Pictures paired with source code:
·····

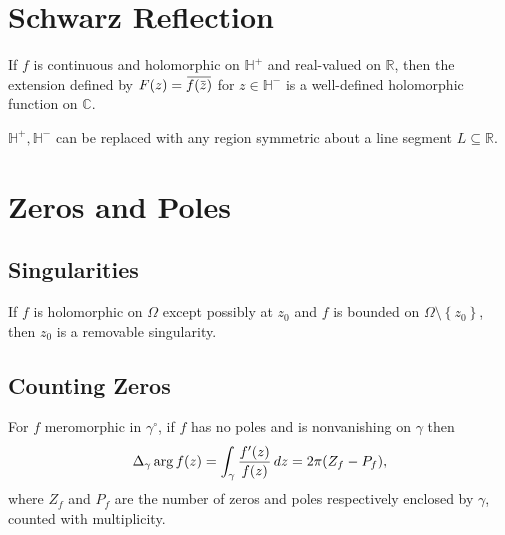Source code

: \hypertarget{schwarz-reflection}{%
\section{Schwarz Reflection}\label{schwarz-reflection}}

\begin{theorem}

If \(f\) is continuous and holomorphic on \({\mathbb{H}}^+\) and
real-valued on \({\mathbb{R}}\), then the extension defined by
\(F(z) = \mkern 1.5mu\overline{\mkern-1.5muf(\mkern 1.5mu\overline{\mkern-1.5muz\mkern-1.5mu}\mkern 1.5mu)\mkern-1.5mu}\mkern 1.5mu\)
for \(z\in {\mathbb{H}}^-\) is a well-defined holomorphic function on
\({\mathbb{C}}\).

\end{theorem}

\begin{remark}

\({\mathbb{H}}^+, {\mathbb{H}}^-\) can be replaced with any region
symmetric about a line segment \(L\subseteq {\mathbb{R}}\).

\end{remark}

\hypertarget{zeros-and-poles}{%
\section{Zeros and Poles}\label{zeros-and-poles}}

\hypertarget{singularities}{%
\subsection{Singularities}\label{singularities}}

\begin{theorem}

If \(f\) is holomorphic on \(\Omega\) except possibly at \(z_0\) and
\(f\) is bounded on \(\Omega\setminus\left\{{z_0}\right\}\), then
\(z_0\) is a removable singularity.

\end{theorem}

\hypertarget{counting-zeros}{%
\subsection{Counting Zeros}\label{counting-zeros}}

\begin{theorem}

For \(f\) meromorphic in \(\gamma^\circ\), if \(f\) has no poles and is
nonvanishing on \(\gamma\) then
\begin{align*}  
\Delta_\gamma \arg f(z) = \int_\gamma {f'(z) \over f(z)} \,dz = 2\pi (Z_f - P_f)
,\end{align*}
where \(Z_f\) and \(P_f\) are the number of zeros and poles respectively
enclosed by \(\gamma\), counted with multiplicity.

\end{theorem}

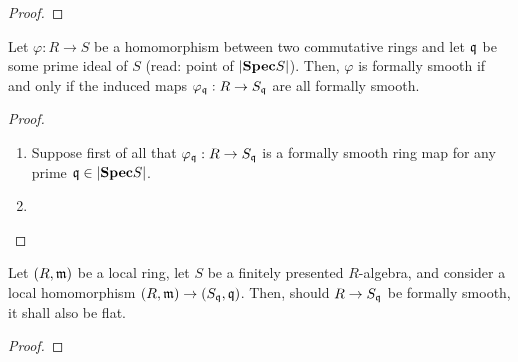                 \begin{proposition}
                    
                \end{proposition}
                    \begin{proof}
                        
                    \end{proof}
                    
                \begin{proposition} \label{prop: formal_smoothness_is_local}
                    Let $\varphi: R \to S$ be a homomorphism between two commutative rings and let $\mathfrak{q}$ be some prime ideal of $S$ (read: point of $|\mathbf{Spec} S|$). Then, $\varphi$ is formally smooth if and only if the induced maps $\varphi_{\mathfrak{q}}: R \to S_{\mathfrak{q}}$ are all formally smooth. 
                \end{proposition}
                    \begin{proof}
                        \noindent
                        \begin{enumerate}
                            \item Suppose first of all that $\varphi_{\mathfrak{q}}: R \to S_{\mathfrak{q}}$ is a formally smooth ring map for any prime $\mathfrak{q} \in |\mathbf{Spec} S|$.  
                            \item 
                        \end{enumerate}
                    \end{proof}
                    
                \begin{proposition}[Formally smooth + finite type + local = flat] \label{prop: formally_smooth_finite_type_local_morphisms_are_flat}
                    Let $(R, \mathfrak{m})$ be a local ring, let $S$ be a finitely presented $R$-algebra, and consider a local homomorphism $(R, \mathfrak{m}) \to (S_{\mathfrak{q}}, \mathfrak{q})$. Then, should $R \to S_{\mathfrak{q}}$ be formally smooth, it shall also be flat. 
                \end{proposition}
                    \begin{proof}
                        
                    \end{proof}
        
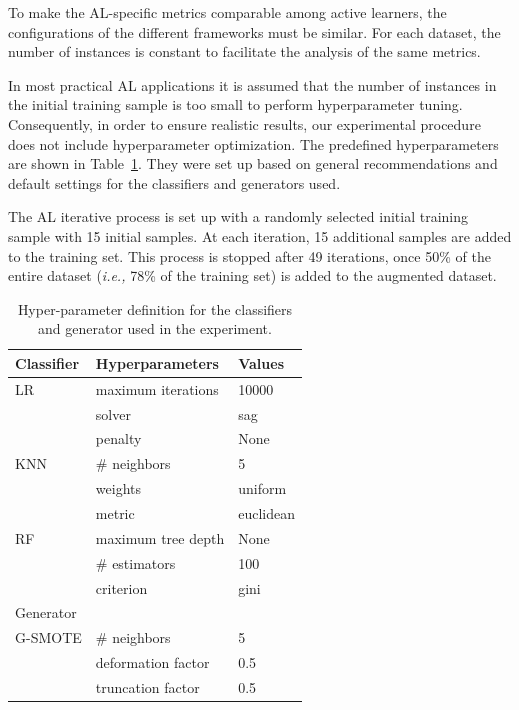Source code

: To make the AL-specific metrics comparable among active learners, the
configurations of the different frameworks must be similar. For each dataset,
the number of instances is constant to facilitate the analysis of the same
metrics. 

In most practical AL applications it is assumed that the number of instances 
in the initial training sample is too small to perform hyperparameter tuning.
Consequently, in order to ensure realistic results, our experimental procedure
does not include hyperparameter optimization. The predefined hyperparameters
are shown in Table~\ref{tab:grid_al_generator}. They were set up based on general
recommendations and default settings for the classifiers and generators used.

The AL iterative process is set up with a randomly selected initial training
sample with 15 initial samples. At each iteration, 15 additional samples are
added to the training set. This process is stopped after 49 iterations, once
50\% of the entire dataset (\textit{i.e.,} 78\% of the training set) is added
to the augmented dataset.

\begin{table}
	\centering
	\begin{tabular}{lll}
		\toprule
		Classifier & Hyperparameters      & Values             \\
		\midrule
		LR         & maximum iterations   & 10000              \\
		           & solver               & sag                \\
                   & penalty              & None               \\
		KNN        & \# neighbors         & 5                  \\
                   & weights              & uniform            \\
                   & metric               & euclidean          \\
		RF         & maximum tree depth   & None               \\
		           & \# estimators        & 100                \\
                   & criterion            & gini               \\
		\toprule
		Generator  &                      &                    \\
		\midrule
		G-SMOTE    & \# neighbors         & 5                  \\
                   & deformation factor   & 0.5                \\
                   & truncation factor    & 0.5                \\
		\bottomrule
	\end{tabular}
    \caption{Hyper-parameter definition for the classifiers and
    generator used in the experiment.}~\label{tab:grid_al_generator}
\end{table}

·····

Exercise objective:
From the line that contains "definition for the classifiers and" down to the final line of the entries, print every line exactly as it is, and only those lines.

Output for this task:
    \caption{Hyper-parameter definition for the classifiers and
    generator used in the experiment.}~\label{tab:grid_al_generator}
\end{table}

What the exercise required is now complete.